Sadly, though, as the report has demonstrated, the postcode lottery continues; it is alive and well. The range of services across the country is still desperately uneven. We have heard about the 2005 national service framework and the NICE guidelines that were published in 2006 to try to persuade health authorities across the country to provide a standardised range of services for people with Parkinson’s disease, but they have not been universally adhered to.

I have serious concerns about the proposed GP commissioning consortia. I talked to the Secretary of State who said that the specialised commissioning services for this and other neurological problems will be handled by the specialised health commissioning board. I cannot see that a single national board is going to be capable of dealing with all the complexities of the specialised neurological services that Parkinson’s and others require, and I do not see how it will work without some kind of continuing regional services for the commissioning of these services. Whatever the excellence of the general practitioners and the commissioning services of consortia that they produce, I do not believe that this will be adequate to meet the needs of patients with Parkinson’s disease.

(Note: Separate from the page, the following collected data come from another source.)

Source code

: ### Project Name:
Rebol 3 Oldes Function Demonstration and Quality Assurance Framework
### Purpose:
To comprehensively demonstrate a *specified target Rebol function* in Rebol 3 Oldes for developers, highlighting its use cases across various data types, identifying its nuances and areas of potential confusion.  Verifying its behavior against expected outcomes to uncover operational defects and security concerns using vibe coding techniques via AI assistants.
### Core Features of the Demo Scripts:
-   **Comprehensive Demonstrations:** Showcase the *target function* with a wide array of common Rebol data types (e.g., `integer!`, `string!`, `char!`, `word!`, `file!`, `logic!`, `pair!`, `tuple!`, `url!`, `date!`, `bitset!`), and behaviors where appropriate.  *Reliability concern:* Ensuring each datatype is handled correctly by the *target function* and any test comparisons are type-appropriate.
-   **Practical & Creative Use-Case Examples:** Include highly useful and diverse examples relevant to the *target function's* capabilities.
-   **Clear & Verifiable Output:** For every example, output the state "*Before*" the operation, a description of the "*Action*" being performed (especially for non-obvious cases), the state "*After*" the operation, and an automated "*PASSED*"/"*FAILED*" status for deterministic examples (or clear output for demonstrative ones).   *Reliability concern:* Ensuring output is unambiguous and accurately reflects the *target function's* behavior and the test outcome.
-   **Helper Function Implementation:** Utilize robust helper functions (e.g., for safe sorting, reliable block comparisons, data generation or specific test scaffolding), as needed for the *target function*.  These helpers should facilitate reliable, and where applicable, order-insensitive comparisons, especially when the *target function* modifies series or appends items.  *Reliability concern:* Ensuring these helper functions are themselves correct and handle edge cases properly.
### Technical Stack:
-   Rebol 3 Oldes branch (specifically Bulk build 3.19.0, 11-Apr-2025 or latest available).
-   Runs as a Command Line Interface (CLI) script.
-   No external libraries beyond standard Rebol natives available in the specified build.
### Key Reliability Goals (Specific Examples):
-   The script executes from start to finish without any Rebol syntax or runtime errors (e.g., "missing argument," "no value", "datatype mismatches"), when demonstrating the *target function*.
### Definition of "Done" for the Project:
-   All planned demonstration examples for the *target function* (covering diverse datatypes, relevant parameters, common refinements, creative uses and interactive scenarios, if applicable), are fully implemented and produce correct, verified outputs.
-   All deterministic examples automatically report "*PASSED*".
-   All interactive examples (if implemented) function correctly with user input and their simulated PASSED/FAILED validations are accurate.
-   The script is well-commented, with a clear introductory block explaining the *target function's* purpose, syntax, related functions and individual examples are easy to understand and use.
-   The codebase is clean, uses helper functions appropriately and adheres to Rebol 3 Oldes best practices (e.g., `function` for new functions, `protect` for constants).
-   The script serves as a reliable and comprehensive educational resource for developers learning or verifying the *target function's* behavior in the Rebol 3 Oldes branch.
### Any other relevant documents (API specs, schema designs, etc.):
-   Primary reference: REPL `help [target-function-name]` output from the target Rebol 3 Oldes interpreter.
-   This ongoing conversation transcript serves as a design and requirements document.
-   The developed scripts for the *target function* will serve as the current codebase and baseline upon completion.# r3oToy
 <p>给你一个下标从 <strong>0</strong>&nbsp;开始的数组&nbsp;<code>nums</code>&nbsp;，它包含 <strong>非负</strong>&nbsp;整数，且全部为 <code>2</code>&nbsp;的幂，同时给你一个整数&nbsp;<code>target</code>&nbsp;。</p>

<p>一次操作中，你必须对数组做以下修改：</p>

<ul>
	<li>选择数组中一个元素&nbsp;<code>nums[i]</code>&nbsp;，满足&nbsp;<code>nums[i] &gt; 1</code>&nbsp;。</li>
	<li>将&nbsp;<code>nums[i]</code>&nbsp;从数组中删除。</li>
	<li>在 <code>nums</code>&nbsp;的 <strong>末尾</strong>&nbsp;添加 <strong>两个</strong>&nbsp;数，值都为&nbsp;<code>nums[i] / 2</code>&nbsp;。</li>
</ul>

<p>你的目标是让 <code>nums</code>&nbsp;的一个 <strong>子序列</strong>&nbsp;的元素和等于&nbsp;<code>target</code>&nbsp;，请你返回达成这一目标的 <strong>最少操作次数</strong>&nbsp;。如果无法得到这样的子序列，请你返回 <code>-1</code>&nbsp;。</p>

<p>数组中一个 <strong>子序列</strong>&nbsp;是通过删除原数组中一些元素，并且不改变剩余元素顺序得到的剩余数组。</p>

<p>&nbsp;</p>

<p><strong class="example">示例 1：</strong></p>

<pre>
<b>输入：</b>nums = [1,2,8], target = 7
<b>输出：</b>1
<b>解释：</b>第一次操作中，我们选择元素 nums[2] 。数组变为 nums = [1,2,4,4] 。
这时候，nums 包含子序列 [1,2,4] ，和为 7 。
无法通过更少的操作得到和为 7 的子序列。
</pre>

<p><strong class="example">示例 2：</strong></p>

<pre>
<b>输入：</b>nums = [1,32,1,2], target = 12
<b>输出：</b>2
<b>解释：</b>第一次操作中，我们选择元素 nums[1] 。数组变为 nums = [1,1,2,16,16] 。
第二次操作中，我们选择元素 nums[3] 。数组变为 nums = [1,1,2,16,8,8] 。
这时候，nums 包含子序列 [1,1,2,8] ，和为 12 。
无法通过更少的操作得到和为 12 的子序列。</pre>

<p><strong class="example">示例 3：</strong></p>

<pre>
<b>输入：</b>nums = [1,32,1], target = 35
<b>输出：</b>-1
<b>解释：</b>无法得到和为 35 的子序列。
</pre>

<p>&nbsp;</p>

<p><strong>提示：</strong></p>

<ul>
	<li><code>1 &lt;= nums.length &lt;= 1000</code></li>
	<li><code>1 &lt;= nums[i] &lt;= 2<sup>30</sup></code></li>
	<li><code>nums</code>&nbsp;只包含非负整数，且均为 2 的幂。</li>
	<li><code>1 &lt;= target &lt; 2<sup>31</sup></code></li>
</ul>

It is right that the Government must take action to do what they can to produce uniform national standards of care. Under the health Bill, have the individual care packages and accounts that were proposed by the previous Government made any contribution in the care of patients with Parkinson’s disease? Are the Government taking account of the work of the neurological commissioning support service established by three major charities—the Motor Neurone Disease Association, Parkinson’s UK and the Multiple Sclerosis Society? This body has made several important and far-seeing proposals. It is very important that the Government should take account of its views.

These developments are things that people with Parkinson’s disease and their families deserve. I hope the Government will take full note of what has been said today. I thank again the noble Baroness, Lady Gale, for so expertly chairing this inquiry.